Appendix A proves (25). Then, we can easily obtain

$$MS{E}_{{\mathbf{h}}_1}=\frac{{\sigma }^2}{tr\left({\mathbf{A}}_1^H{\mathbf{A}}_1\right)}.$$

(26)

Analogously, consider the traditional way that does not consider CoI; the MSE for ${\mathbf{h}}_{1,n}$ is

$$\begin{array}{cc}\hfill MS{E}_{{\mathbf{h}}_{1,n}}& =\mathbb{E}\{\parallel {\left({\mathbf{A}}_1^H{\mathbf{A}}_1\right)}^{-1}{\mathbf{A}}_1({\mathbf{A}}_2{\mathbf{h}}_{2,n}+{\mathbf{w}}_n){\parallel }_2^2\}\hfill \\ \hfill & =tr(\mathbb{E}\{({\mathbf{A}}_2{\mathbf{h}}_{2,n}+{\mathbf{w}}_n){({\mathbf{A}}_2{\mathbf{h}}_{2,n}+{\mathbf{w}}_n)}^H\}{\left({\mathbf{A}}_1^H{\mathbf{A}}_1\right)}^{-1}).\hfill \end{array}$$

(27)

It is assumed that the transmitted symbols are white sequences and independent of ambient noise ${\mathbf{w}}_n$ and channel estimate; therefore, we can obtain

$$\mathbb{E}\{({\mathbf{A}}_2{\mathbf{h}}_{2,n}+{\mathbf{w}}_n){({\mathbf{A}}_2{\mathbf{h}}_{2,n}+{\mathbf{w}}_n)}^H\}={\sigma }_{{\mathbf{h}}_{2,n}}^{2}tr\left({\mathbf{A}}_2{\mathbf{A}}_2^H\right)+{\sigma }_{{\mathbf{w}}_n}^2.$$

(28)

As a result, the channel MSE, obtained in the traditional way, is

$$MS{E}_{{\mathbf{h}}_{1,n}}=\frac{{\sigma }_{{\mathbf{h}}_{2,n}}^{2}tr\left({\mathbf{A}}_2{\mathbf{A}}_2^H\right)+{\sigma }_{{\mathbf{w}}_n}^2}{tr\left({\mathbf{A}}_1^H{\mathbf{A}}_1\right)}.$$

(29)

Comparing (26) to (29), one may see that the MSE obtained by the proposed method is far less than that obtained by traditional method, because the proposed method adopts the orthogonal projection method to remove the CoI. The more accurate channel estimate will provide more precise channel information to CE-DFE.

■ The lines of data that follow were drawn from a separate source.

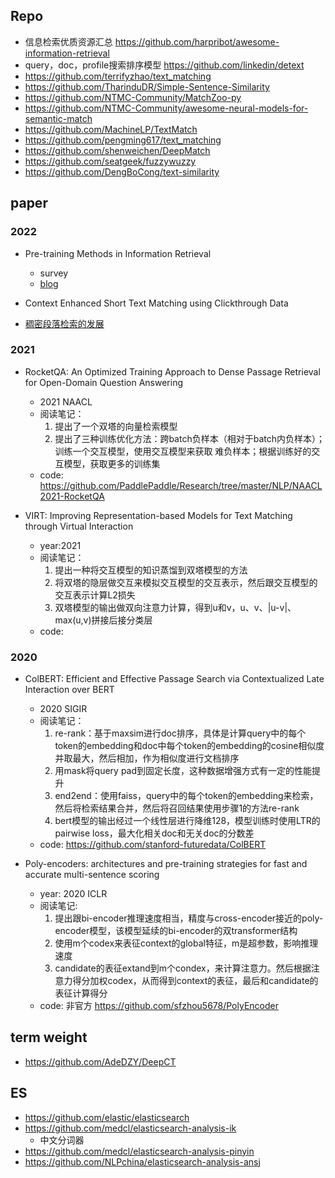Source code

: 

## Repo
- 信息检索优质资源汇总 https://github.com/harpribot/awesome-information-retrieval
- query，doc，profile搜索排序模型 https://github.com/linkedin/detext
- https://github.com/terrifyzhao/text_matching
- https://github.com/TharinduDR/Simple-Sentence-Similarity
- https://github.com/NTMC-Community/MatchZoo-py
- https://github.com/NTMC-Community/awesome-neural-models-for-semantic-match
- https://github.com/MachineLP/TextMatch
- https://github.com/pengming617/text_matching
- https://github.com/shenweichen/DeepMatch
- https://github.com/seatgeek/fuzzywuzzy
- https://github.com/DengBoCong/text-similarity
  
  
## paper

### 2022

- Pre-training Methods in Information Retrieval
  - survey
  - [blog](https://zhuanlan.zhihu.com/p/472950758)

- Context Enhanced Short Text Matching using Clickthrough Data

- [稠密段落检索的发展](https://mp.weixin.qq.com/s/A5Ne-FwcuLjUFjxlWDqeTw)

### 2021

- RocketQA: An Optimized Training Approach to Dense Passage Retrieval for Open-Domain Question Answering
  - 2021 NAACL
  - 阅读笔记：
    1. 提出了一个双塔的向量检索模型
    2. 提出了三种训练优化方法：跨batch负样本（相对于batch内负样本）；训练一个交互模型，使用交互模型来获取 难负样本；根据训练好的交互模型，获取更多的训练集
  - code: https://github.com/PaddlePaddle/Research/tree/master/NLP/NAACL2021-RocketQA

- VIRT: Improving Representation-based Models for Text Matching through Virtual Interaction
  - year:2021 
  - 阅读笔记：
    1. 提出一种将交互模型的知识蒸馏到双塔模型的方法
    2. 将双塔的隐层做交互来模拟交互模型的交互表示，然后跟交互模型的交互表示计算L2损失
    3. 双塔模型的输出做双向注意力计算，得到u和v，u、v、|u-v|、max(u,v)拼接后接分类层
  - code: 

### 2020

- ColBERT: Efficient and Effective Passage Search via Contextualized Late Interaction over BERT
  - 2020 SIGIR
  - 阅读笔记：
    1. re-rank：基于maxsim进行doc排序，具体是计算query中的每个token的embedding和doc中每个token的embedding的cosine相似度并取最大，然后相加，作为相似度进行文档排序
    2. 用mask将query pad到固定长度，这种数据增强方式有一定的性能提升
    3. end2end：使用faiss，query中的每个token的embedding来检索，然后将检索结果合并，然后将召回结果使用步骤1的方法re-rank
    4. bert模型的输出经过一个线性层进行降维128，模型训练时使用LTR的pairwise loss，最大化相关doc和无关doc的分数差
  - code: https://github.com/stanford-futuredata/ColBERT

- Poly-encoders: architectures and pre-training strategies for fast and accurate multi-sentence scoring
  - year: 2020 ICLR
  - 阅读笔记: 
    1. 提出跟bi-encoder推理速度相当，精度与cross-encoder接近的poly-encoder模型，该模型延续的bi-encoder的双transformer结构
    2. 使用m个codex来表征context的global特征，m是超参数，影响推理速度
    3. candidate的表征extand到m个condex，来计算注意力。然后根据注意力得分加权codex，从而得到context的表征，最后和candidate的表征计算得分
  - code: 非官方 https://github.com/sfzhou5678/PolyEncoder


## term weight
- https://github.com/AdeDZY/DeepCT


## ES
- https://github.com/elastic/elasticsearch
- https://github.com/medcl/elasticsearch-analysis-ik
  - 中文分词器
- https://github.com/medcl/elasticsearch-analysis-pinyin
- https://github.com/NLPchina/elasticsearch-analysis-ansj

It is assumed that the estimated channel consists of the true channel estimate ${\widehat{\mathbf{G}}}_{m,n}$ and the erroneous channel estimate matrix ${\mathbf{E}}_{{\mathbf{G}}_{m,n}}$.

$${\mathbf{G}}_{1,n}={\widehat{\mathbf{G}}}_{m,n}+{\mathbf{E}}_{{\mathbf{G}}_{m,n}}.$$

(30)

We combine (19), (20) and (30); the output of CE-DFE for branch 1 is

$$x_{s_1}\left(i\right)={\mathbf{g}}_{f{f}_1}^H(\sum _{k=1}^2{\mathbf{g}}_k{x}_k\left(i\right)+\sum _{k=1}^2{\mathbf{F}}_k{\mathbf{x}}_{f{b}_k}+\sum _{k=1}^2{\mathbf{G}}_{0_k}{\mathbf{x}}_{0_k}+{\mathbf{w}}_n)+{\mathbf{g}}_{f{b}_1}^H{\mathbf{x}}_{f{b}_1}+{\mathbf{g}}_{i{c}_{1,2}}^H{\mathbf{x}}_{f{b}_2}.$$

(31)

Substituting (21) into (31), the following can be obtained

$$x_{s_1}\left(i\right)={\mathbf{g}}_{f{f}_1}^H\sum _{k=1}^2{\widehat{\mathbf{g}}}_k{x}_k\left(i\right)+{\mathbf{g}}_{f{f}_1}^H{\widehat{\mathbf{F}}}_2{\mathbf{x}}_{f{b}_2}+{\mathbf{g}}_{f{f}_1}^H\sum _{k=1}^2({\mathbf{v}}_k+{\widehat{\mathbf{G}}}_{0_k}{\mathbf{x}}_{0_k})+{\mathbf{g}}_{f{f}_1}\sum _{k=1}^2{\mathbf{E}}_{{\mathbf{G}}_{k,n}}{\mathbf{x}}_k,$$

(32)

where ${\mathbf{v}}_1+{\mathbf{v}}_2={\mathbf{w}}_n$. The output error of CE-DFE for brach 1 is

$$\begin{array}{cc}\hfill ϵ& =x_{s_1}\left(1\right)-x_1\left(i\right)\hfill \\ \hfill & =\{{\mathbf{g}}_{f{f}_1}^H\sum _{k=1}^2{\widehat{\mathbf{g}}}_k{x}_k\left(i\right)+{\mathbf{g}}_{f{f}_1}^H{\widehat{\mathbf{F}}}_2{\mathbf{x}}_{f{b}_2}+{\mathbf{g}}_{f{f}_1}^H\sum _{k=1}^2({\mathbf{v}}_k+{\widehat{\mathbf{G}}}_{0_k}{\mathbf{x}}_{0_k})-x_1\left(i\right)\}+{\mathbf{g}}_{f{f}_1}\sum _{k=1}^2{\mathbf{E}}_{{\mathbf{G}}_{k,n}}{\mathbf{x}}_k.\hfill \end{array}$$

(33)

The terms in the brace in (33) are called the minimum achievable error of the equalizer. This error can be obtained based on the perfect knowledge of the channel impulse response and noise statistics.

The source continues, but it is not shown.